Suspension of Parliament ruled unlawful by Scots court
The Court of Session has ruled against Boris Johnson's prorogation of Parliament.
Boris Johnson's suspension of Parliament has been ruled unlawful by Scotland's highest civil court.
The Court of Session originally backed the government's position, but overturned its decision on appeal.
The case, brought by a cross-party group of around 75 politicians, will now go to the UK Supreme Court.
Among the petitioners are SNP MP Joanna Cherry and Liberal Democrat leader Jo Swinson, backed by barrister Jolyon Maugham QC of the Good Law Project.
First Minister Nicola Sturgeon has called on Parliament to be "recalled immediately" after it was officially suspended in the early hours of Tuesday.
Responding to the judgement, Cherry tweeted: "All 3 judges in Scotland's highest court of appeal rule #Prorogation #unlawful! #Cherrycase succeeds.
"Huge thanks to all our supporters & our fantastic legal team who have achieved the historic ruling that #prorogation is #unlawful #Cherrycase #Brexit."
Swinson said: "Scottish judges have found in favour of 75 MPs (including me and other Liberal Democrats.)
"We argued that Boris Johnson's Parliament shutdown is illegal, and designed to stifle parliamentary debate and action on Brexit."
Judge Lord Doherty originally dismissed a challenge against the suspension last week, which went ahead in the early hours of Tuesday amid chaotic scenes in the Commons.
Lord Doherty said shutting down Parliament - also known as prorogation - was for politicians and not the courts to decide.
But three judges of the inner house, the supreme civil court in Scotland, disagreed with Lord Doherty's ruling.
Mr Maughan QC confirmed the Supreme Court in London would hear the case next week.
He tweeted: "We have won. Appeal begins in the Supreme Court on Tuesday.
"We believe that the effect of the decision is that Parliament is no longer prorogued.
"I have never been able to contemplate the possibility that the law could be that our sovereign Parliament might be treated as an inconvenience by the Prime Minister.
"I am pleased that Scotland's highest court agrees. But ultimately, as has always been the case, it's the final arbiter's decision that matters."

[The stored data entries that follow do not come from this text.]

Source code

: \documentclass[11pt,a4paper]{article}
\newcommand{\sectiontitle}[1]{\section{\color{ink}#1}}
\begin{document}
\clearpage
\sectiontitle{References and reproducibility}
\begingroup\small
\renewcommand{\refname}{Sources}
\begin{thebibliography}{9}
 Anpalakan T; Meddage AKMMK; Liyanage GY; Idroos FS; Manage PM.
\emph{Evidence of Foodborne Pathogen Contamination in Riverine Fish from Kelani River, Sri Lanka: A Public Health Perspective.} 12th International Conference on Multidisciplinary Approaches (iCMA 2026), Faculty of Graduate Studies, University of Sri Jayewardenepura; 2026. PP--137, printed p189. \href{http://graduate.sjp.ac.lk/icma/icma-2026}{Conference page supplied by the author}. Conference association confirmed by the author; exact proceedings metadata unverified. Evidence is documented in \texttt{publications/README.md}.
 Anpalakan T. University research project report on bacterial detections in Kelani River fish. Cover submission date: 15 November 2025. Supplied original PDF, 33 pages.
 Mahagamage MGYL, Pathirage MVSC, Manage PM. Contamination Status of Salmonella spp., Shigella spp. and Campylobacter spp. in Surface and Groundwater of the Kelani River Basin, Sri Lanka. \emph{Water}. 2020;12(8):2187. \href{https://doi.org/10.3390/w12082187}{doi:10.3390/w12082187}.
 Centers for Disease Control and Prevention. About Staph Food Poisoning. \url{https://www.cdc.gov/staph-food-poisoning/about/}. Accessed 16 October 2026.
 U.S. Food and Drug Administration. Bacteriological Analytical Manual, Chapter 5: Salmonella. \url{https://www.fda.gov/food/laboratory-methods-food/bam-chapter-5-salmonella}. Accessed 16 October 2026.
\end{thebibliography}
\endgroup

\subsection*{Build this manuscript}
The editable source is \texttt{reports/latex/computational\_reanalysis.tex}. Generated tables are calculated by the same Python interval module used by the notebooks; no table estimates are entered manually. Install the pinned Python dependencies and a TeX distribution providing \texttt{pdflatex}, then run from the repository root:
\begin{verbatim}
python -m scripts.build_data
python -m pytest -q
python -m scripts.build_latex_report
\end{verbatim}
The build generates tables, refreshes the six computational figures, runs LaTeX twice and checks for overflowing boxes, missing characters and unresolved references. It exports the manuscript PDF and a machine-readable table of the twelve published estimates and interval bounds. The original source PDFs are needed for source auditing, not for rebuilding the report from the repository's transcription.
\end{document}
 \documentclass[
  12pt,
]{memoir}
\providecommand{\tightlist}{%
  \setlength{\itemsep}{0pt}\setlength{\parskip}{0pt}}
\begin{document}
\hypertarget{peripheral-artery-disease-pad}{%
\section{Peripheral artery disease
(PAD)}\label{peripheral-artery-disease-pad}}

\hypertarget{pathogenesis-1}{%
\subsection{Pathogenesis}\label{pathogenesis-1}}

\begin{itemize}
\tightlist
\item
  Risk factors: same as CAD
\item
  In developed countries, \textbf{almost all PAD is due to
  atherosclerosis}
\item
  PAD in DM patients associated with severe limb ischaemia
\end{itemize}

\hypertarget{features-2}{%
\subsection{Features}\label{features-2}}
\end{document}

'The court will accordingly make an order declaring that the Prime Minister's advice to HM the Queen and the prorogation which followed thereon was unlawful and is thus null and of no effect.'Court of Session inner house
A summary of the court opinion, published by the Scottish Courts and Tribunals Service, states: "The inner house of the Court of Session has ruled that the Prime Minister's advice to HM the Queen that the United Kingdom Parliament should be prorogued from a day between 9 and 12 September until 14 October was unlawful because it had the purpose of stymying Parliament."
It continues: "All three first division judges have decided that the PM's advice to the HM the Queen is justiciable, that it was motivated by the improper purpose of stymying Parliament and that it, and what has followed from it, is unlawful."
It went on: "The court will accordingly make an order declaring that the Prime Minister's advice to HM the Queen and the prorogation which followed thereon was unlawful and is thus null and of no effect."
A UK Government spokesman said: "We are disappointed by today's decision, and will appeal to the UK Supreme Court.
"The UK Government needs to bring forward a strong domestic legislative agenda. Proroguing Parliament is the legal and necessary way of delivering this."
Nicola Sturgeon said: "Today's Court of Session judgment is of huge constitutional significance - but the immediate political implications are clear.
"Court says prorogation was unlawful and null and void - so Parliament must be recalled immediately to allow the essential work of scrutiny to continue."
Speaking at the TUC Congress in Brighton, Labour's shadow Brexit secretary Keir Starmer said: "I need to get back to Parliament, to see if we can reopen the doors and hold Johnson to account.
"The Prime Minister was not telling the truth about why he was doing it.
"The idea of shutting down Parliament offended everyone across the country, and then they felt they were not being told the truth."